Required work: Among the lines of the data, copy those that hold "from".
BEGIN Records for the task
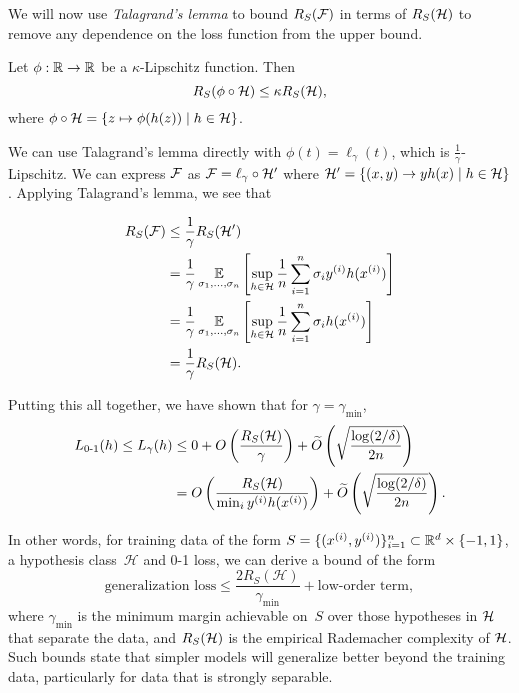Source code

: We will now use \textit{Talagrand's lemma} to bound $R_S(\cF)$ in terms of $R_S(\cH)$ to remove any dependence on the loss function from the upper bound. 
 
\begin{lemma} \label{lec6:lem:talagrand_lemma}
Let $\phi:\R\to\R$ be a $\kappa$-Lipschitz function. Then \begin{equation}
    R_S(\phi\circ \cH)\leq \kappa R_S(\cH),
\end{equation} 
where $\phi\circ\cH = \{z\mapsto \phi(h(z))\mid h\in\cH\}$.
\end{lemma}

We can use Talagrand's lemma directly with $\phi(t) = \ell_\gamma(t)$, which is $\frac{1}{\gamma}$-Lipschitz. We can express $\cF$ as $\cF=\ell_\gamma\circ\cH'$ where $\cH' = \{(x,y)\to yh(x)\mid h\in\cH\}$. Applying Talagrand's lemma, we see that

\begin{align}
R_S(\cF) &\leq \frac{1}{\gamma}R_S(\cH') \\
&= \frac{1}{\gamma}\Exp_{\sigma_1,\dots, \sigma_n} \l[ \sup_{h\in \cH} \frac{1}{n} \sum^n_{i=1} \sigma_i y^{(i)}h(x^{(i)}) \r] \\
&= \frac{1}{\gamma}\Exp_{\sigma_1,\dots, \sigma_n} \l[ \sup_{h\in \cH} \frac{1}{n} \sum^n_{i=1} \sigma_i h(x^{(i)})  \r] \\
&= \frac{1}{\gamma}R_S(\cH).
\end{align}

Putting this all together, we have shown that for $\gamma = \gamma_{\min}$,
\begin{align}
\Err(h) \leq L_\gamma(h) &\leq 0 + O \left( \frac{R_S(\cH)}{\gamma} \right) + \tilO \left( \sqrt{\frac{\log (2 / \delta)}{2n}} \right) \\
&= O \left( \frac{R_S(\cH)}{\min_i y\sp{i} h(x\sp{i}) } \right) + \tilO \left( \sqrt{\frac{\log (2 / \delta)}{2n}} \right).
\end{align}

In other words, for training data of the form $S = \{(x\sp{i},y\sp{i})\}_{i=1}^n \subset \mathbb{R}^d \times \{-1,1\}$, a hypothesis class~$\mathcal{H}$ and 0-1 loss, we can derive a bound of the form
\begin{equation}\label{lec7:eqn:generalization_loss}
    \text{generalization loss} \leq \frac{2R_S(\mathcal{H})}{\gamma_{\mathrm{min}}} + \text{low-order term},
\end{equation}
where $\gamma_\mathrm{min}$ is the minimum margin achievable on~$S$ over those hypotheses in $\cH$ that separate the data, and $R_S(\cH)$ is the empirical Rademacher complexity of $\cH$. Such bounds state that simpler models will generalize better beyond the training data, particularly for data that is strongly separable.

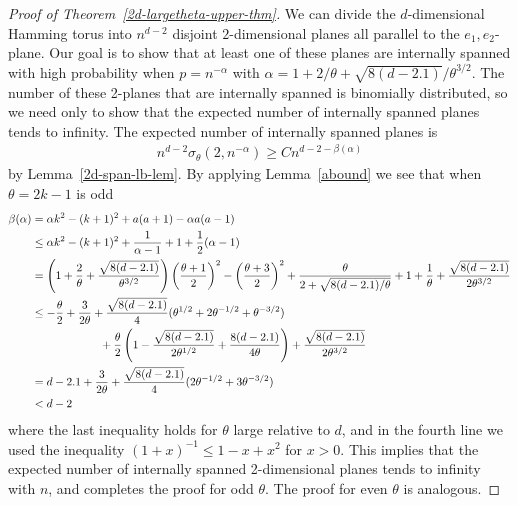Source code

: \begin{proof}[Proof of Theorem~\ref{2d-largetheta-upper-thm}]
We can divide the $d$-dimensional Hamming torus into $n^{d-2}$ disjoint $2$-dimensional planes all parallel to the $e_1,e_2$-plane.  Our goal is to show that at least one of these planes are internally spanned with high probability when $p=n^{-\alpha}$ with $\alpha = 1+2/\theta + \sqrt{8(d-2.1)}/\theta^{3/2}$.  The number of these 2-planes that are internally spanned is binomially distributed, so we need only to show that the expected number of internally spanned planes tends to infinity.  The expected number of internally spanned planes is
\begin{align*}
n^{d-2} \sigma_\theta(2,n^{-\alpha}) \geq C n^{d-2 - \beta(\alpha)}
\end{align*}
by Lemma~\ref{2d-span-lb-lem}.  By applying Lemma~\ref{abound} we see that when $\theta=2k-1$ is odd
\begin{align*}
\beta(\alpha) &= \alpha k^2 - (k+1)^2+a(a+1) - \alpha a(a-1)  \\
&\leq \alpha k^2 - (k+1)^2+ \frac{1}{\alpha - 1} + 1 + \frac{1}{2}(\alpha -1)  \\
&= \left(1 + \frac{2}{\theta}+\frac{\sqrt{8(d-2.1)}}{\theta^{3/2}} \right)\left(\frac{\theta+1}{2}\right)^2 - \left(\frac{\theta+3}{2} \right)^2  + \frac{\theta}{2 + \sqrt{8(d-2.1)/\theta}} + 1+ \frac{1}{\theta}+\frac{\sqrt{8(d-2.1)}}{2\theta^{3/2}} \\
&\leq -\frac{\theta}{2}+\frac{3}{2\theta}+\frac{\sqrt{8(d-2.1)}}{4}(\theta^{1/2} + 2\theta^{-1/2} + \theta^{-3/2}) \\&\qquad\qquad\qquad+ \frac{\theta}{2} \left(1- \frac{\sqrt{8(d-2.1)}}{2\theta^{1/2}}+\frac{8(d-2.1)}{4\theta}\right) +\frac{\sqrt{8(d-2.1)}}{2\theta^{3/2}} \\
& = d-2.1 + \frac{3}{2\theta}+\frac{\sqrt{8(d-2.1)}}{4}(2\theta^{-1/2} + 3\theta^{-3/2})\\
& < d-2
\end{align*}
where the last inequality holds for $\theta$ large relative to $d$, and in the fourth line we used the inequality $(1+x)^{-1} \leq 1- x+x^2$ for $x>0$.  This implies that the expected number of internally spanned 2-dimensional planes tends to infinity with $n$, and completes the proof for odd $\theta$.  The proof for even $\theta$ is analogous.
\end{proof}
END Records for the task
BEGIN Records for the task
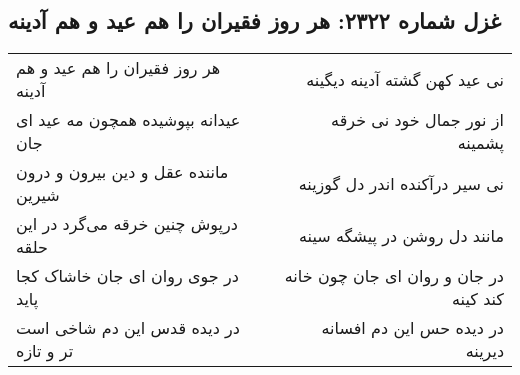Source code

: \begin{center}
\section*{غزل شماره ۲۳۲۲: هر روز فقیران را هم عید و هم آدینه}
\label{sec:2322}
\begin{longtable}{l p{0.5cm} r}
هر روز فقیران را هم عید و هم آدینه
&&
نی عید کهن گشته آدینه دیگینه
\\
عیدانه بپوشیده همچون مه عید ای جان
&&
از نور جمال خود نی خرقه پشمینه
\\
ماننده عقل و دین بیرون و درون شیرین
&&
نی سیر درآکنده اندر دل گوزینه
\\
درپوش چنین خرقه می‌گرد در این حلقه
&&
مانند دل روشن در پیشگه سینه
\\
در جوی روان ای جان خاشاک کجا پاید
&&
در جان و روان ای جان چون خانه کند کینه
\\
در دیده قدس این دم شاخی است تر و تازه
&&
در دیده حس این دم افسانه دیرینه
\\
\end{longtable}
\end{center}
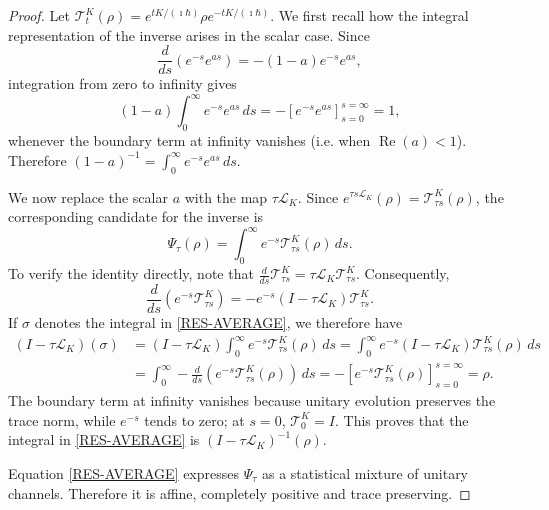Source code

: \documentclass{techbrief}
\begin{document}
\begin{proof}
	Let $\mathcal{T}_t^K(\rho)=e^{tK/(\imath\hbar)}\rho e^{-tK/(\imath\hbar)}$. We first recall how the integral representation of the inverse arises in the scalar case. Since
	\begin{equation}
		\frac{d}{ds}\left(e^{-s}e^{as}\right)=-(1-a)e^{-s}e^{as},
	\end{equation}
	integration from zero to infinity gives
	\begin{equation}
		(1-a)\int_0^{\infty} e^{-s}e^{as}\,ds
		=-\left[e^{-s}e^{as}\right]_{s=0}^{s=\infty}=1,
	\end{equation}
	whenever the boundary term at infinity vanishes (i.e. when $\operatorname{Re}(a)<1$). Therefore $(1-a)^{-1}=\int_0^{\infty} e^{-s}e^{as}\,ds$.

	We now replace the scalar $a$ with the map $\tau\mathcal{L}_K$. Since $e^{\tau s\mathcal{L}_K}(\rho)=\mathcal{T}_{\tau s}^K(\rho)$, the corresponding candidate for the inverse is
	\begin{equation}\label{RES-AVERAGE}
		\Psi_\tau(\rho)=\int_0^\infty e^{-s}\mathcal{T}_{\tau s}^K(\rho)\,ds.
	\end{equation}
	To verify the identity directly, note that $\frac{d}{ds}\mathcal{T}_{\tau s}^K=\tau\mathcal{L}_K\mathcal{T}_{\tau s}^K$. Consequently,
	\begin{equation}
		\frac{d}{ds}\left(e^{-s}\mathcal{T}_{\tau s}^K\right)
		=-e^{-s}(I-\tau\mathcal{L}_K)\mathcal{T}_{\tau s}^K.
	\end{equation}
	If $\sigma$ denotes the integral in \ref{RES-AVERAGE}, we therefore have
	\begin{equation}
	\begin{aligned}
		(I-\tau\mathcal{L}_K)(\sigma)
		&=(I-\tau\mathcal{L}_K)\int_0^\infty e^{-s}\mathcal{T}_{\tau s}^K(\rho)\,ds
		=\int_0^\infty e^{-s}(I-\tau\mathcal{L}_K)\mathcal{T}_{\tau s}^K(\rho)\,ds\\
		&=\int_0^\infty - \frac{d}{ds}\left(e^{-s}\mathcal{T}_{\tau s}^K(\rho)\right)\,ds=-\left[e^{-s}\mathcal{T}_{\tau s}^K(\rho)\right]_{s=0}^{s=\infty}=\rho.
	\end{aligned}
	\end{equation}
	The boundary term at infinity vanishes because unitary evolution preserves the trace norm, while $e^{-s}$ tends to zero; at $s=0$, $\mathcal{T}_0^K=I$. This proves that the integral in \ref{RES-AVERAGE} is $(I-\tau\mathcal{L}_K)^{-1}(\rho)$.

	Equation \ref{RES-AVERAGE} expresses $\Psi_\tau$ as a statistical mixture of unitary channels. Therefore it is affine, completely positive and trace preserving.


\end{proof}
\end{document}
END Records for the task
Reply:
: We will now use \textit{Talagrand's lemma} to bound $R_S(\cF)$ in terms of $R_S(\cH)$ to remove any dependence on the loss function from the upper bound. 
	integration from zero to infinity gives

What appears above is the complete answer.